L’addio ad Amal, la piccola yemenita di 7 anni spirata poche ore fa,  è una sconfitta clamorosa per tutti noi. E quando scrivo noi, intendo l’Occidente. I nostri valori, il nostro modo di intendere la vita, ma anche e soprattutto le relazioni umane, sociali e fra Stati. Quell’immagine, l’addio ad una bimba divenuta simbolo della tragedia di decine di migliaia di altre senza volto e senza un post in Instagram, fra Yemen e Siria, ci indigna, ci addolora e ci abbatte. Ma di che dolore stiamo parlando?

Il sospetto è che sia quello buono per i social, per una condivisione sincera, per carità, ma comunque capace di esaurirsi nello spazio di un clic… Se mi chiedete dove fossimo tutti noi, dove fosse l’Occidente della civiltà, dell’eguaglianza, dei pari diritti e pari doveri non so rispondere. Spazzato via. Yemen e Siria sono due buchi neri, che ormai ci rifiutiamo anche di guardare. Ce ne vergogniamo e facciamo bene.

Nessuno può dirsi senza colpe: gli Stati Uniti, considerato che a Damasco si è consumata la più grande sconfitta in politica estera di Barack Obama, sostanzialmente certificata dalle roboanti e inutili sparate di Trump. L’Europa, semplicemente inesistente. Ancora una volta. Allora, se è vero come è vero che Europa e Stati Uniti sono l’Occidente, ne incarnano i valori più alti e vincenti in settant’anni di dopoguerra, abbiamo perso tutti. Anche un po’ di diritto di indignarci.
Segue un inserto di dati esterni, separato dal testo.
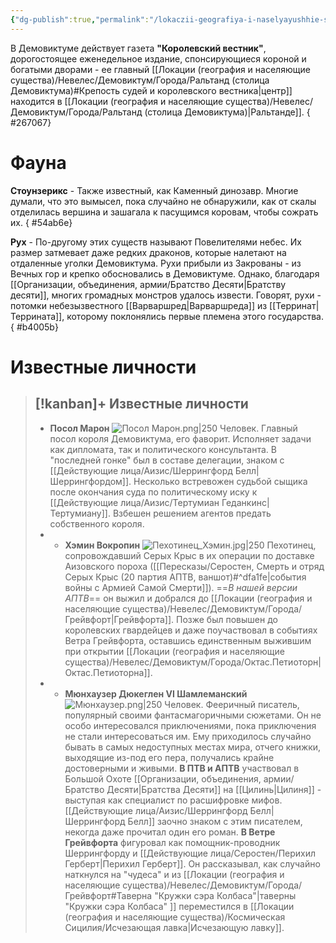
 ```yaml
---
{"dg-publish":true,"permalink":"/lokaczii-geografiya-i-naselyayushhie-sushhestva/neveles/demoviktum/demoviktum/","dgPassFrontmatter":true}
---
```



В Демовиктуме действует газета **"Королевский вестник"**, дорогостоящее еженедельное издание, спонсирующиеся короной и богатыми дворами - ее главный [[Локации (география и населяющие существа)/Невелес/Демовиктум/Города/Ральтанд (столица Демовиктума)#Крепость судей и королевского вестника\|центр]] находится в [[Локации (география и населяющие существа)/Невелес/Демовиктум/Города/Ральтанд (столица Демовиктума)\|Ральтанде]].
{ #267067}



# Фауна

**Стоунзерикс** - Также известный, как Каменный динозавр. Многие думали, что это вымысел, пока случайно не обнаружили, как от скалы отделилась вершина и зашагала к пасущимся коровам, чтобы сожрать их.
{ #54ab6e}


**Рух** - По-другому этих существ называют Повелителями небес. Их размер затмевает даже редких драконов, которые налетают на отдаленные уголки Демовиктума. Рухи прибыли из Закрованы - из Вечных гор и крепко обосновались в Демовиктуме. Однако, благодаря [[Организации, объединения, армии/Братство Десяти\|Братству десяти]], многих громадных монстров удалось извести. 
Говорят, рухи - потомки небезызвестного [[Варваршред\|Варваршреда]] из [[Терринат\|Террината]], которому поклонялись первые племена этого государства.
{ #b4005b}


# Известные личности

> [!kanban]+ Известные личности
> - 
> 	- **Посол Марон** ![Посол Марон.png|250](/img/user/%D0%9F%D0%BE%D1%81%D0%BE%D0%BB%20%D0%9C%D0%B0%D1%80%D0%BE%D0%BD.png) Человек. Главный посол короля Демовиктума, его фаворит. Исполняет задачи как дипломата, так и политического консультанта. В "последней гонке" был в составе делегации, знаком с [[Действующие лица/Аизис/Шеррингфорд Белл\|Шеррингфордом]]. Несколько встревожен судьбой сыщика после окончания суда по политическому иску к [[Действующие лица/Аизис/Тертумиан Геданкинс\|Тертумиану]]. Взбешен решением агентов предать собственного короля.
> - 
> 	- **Хэмин Вокропин** ![Пехотинец_Хэмин.jpg|250](/img/user/%D0%9F%D0%B5%D1%85%D0%BE%D1%82%D0%B8%D0%BD%D0%B5%D1%86_%D0%A5%D1%8D%D0%BC%D0%B8%D0%BD.jpg) Пехотинец, сопровождавший Серых Крыс в их операции по доставке Аизовского пороха ([[Пересказы/Серостен, Смерть и отряд Серых Крыс (20 партия АПТВ, ваншот)#^dfa1fe\|события войны с Армией Самой Смерти]]). ==*В нашей версии АПТВ*== он выжил и добрался до [[Локации (география и населяющие существа)/Невелес/Демовиктум/Города/Грейвфорт\|Грейвфорта]]. Позже был повышен до королевских гвардейцев и даже поучаствовал в событиях Ветра Грейвфорта, оставшись единственным выжившим при открытии [[Локации (география и населяющие существа)/Невелес/Демовиктум/Города/Октас.Петиоторн\|Октас.Петиоторна]].
> - 
> 	- **Мюнхаузер Дюкеглен VI Шамлеманский** ![Мюнхаузер.png|250](/img/user/%D0%9C%D1%8E%D0%BD%D1%85%D0%B0%D1%83%D0%B7%D0%B5%D1%80.png) Человек. Фееричный писатель, популярный своими фантасмагоричными сюжетами. Он не особо интересовался приключениями, пока приключения не стали интересоваться им. Ему приходилось случайно бывать в самых недоступных местах мира, отчего книжки, выходящие из-под его пера, получались крайне достоверными и живыми. **В ПТВ и АПТВ** участвовал в Большой Охоте [[Организации, объединения, армии/Братство Десяти\|Братства Десяти]] на [[Цилинь\|Цилиня]] - выступая как специалист по расшифровке мифов. [[Действующие лица/Аизис/Шеррингфорд Белл\|Шеррингфорд Белл]] заочно знаком с этим писателем, некогда даже прочитал один его роман. **В Ветре Грейвфорта** фигуровал как помощник-проводник Шеррингфорду и [[Действующие лица/Серостен/Перихил Герберт\|Перихил Герберт]]. Он рассказывал, как случайно наткнулся на "чудеса" и из [[Локации (география и населяющие существа)/Невелес/Демовиктум/Города/Грейвфорт#Таверна "Кружки сэра Колбаса"\|таверны "Кружки сэра Колбаса" ]] переместился в [[Локации (география и населяющие существа)/Космическая Сицилия/Исчезающая лавка\|Исчезающую лавку]].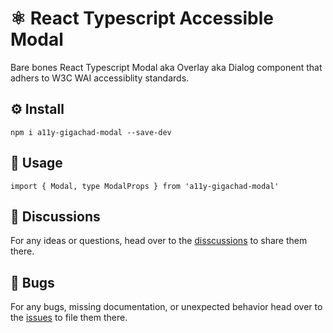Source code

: # ⚛️ React Typescript Accessible Modal

Bare bones React Typescript Modal aka Overlay aka Dialog component that adhers to W3C WAI accessiblity standards.

## ⚙️ Install

```
npm i a11y-gigachad-modal --save-dev
```

## 📖 Usage

```
import { Modal, type ModalProps } from 'a11y-gigachad-modal'
```

## 💬 Discussions

For any ideas or questions, head over to the [disscussions](https://github.com/a11y-gigachad-org/a11y-gigachad-modal/discussions) to share them there.

## 🐛 Bugs

For any bugs, missing documentation, or unexpected behavior head over to the [issues](https://github.com/a11y-gigachad-org/a11y-gigachad-modal/issues) to file them there.
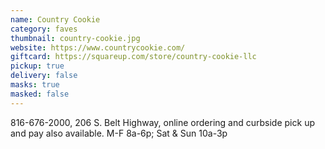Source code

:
 ```yaml
---
name: Country Cookie
category: faves
thumbnail: country-cookie.jpg
website: https://www.countrycookie.com/
giftcard: https://squareup.com/store/country-cookie-llc
pickup: true
delivery: false
masks: true
masked: false
---
```

816-676-2000, 206 S. Belt Highway, online ordering and curbside pick up and pay also available. M-F 8a-6p; Sat & Sun 10a-3p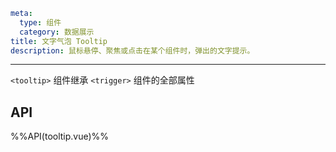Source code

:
 ```yaml
meta:
  type: 组件
  category: 数据展示
title: 文字气泡 Tooltip
description: 鼠标悬停、聚焦或点击在某个组件时，弹出的文字提示。
```
---

<!--@include: ./__demo__/basic.md-->

<!--@include: ./__demo__/mini.md-->

<!--@include: ./__demo__/position.md-->

<!--@include: ./__demo__/color.md-->

`<tooltip>` 组件继承 `<trigger>` 组件的全部属性

## API

%%API(tooltip.vue)%%
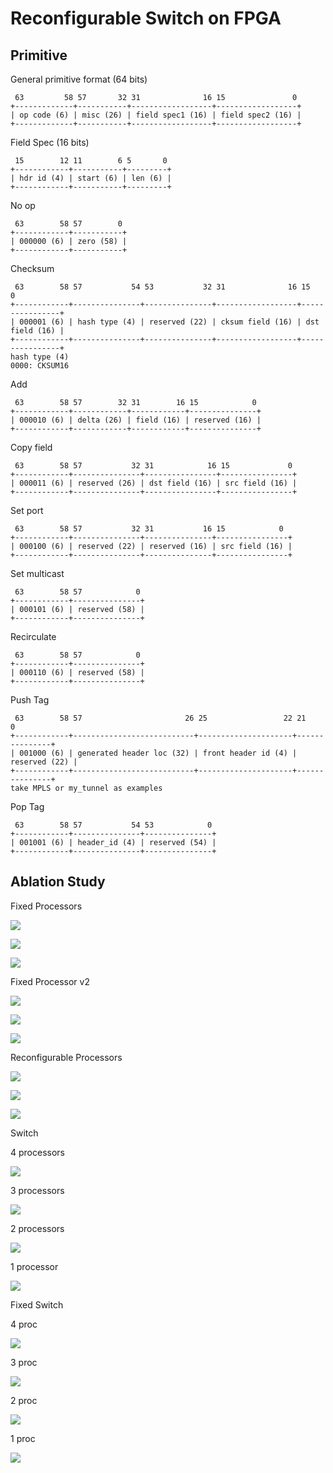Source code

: # Reconfigurable Switch on FPGA

## Primitive

General primitive format (64 bits)

```
 63         58 57       32 31              16 15               0
+-------------+-----------+------------------+------------------+
| op code (6) | misc (26) | field spec1 (16) | field spec2 (16) |
+-------------+-----------+------------------+------------------+
```

Field Spec (16 bits)

```
 15        12 11        6 5       0
+------------+-----------+---------+
| hdr id (4) | start (6) | len (6) |
+------------+-----------+---------+
```

No op

```
 63        58 57        0
+------------+-----------+
| 000000 (6) | zero (58) |
+------------+-----------+
```

Checksum

```
 63        58 57           54 53           32 31              16 15             0
+------------+---------------+---------------+------------------+----------------+
| 000001 (6) | hash type (4) | reserved (22) | cksum field (16) | dst field (16) |
+------------+---------------+---------------+------------------+----------------+
hash type (4)
0000: CKSUM16
```

Add

```
 63        58 57        32 31        16 15            0
+------------+------------+------------+---------------+
| 000010 (6) | delta (26) | field (16) | reserved (16) |
+------------+------------+------------+---------------+
```

Copy field

```
 63        58 57           32 31            16 15             0
+------------+---------------+----------------+----------------+
| 000011 (6) | reserved (26) | dst field (16) | src field (16) |
+------------+---------------+----------------+----------------+
```

Set port

```
 63        58 57           32 31           16 15            0
+------------+---------------+---------------+----------------+
| 000100 (6) | reserved (22) | reserved (16) | src field (16) |
+------------+---------------+---------------+----------------+
```

Set multicast

```
 63        58 57            0
+------------+---------------+
| 000101 (6) | reserved (58) |
+------------+---------------+
```

Recirculate

```
 63        58 57            0
+------------+---------------+
| 000110 (6) | reserved (58) |
+------------+---------------+
```

Push Tag

```
 63        58 57                       26 25                 22 21            0
+------------+---------------------------+---------------------+---------------+
| 001000 (6) | generated header loc (32) | front header id (4) | reserved (22) |
+------------+---------------------------+---------------------+---------------+
take MPLS or my_tunnel as examples
```

Pop Tag

```
 63        58 57           54 53            0
+------------+---------------+---------------+
| 001001 (6) | header_id (4) | reserved (54) |
+------------+---------------+---------------+
```

## Ablation Study

Fixed Processors

![](fig/fixed_parser.png)

![](fig/fixed_matcher.png)

![](fig/fixed_executor.png)

Fixed Processor v2

![](fig/fixed_parser_v2.png)

![](fig/fixed_matcher_v2.png)

![](fig/fixed_executor_v2.png)

Reconfigurable Processors

![](fig/parser.png)

![](fig/matcher.png)

![](fig/executor.png)

Switch

4 processors

![](fig/switch.png)

3 processors

![](fig/reconf_3proc.png)

2 processors

![](fig/reconf_2proc.png)

1 processor

![](fig/reconf_1proc.png)

Fixed Switch

4 proc

![](fig/fixed_4proc.png)

3 proc

![](fig/fixed_3proc.png)

2 proc

![](fig/fixed_2proc.png)

1 proc

![](fig/fixed_1proc.png)

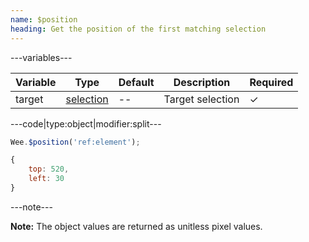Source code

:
 ```yaml
---
name: $position
heading: Get the position of the first matching selection
---
```


---variables---

| Variable | Type | Default | Description | Required |
| -- | -- | -- | -- | -- |
| target | [selection](/script#selection) | -- | Target selection | ✓ |

---code|type:object|modifier:split---

```javascript
Wee.$position('ref:element');
```

```javascript
{
	top: 520,
	left: 30
}
```

---note---

**Note:** The object values are returned as unitless pixel values.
Che si sia lasciato imporre un simulacro di pax russa in Siria non è solo un default per Washington, Londra, Parigi, Berlino, Roma e Bruxelles. È qualcosa di più grave: può certificare l’inizio della fine della supremazia ideale dell’Occidente. Naturalmente, nulla è perduto per sempre, ma se non sapremo fare nostra questa devastante lezione, la lezione della fine di Amal, non avremo il diritto di lanciare il prossimo allarme, sull’arroganza russa o l’espansionisno cinese (si pensi all’Africa…). Ce la saremo meritata.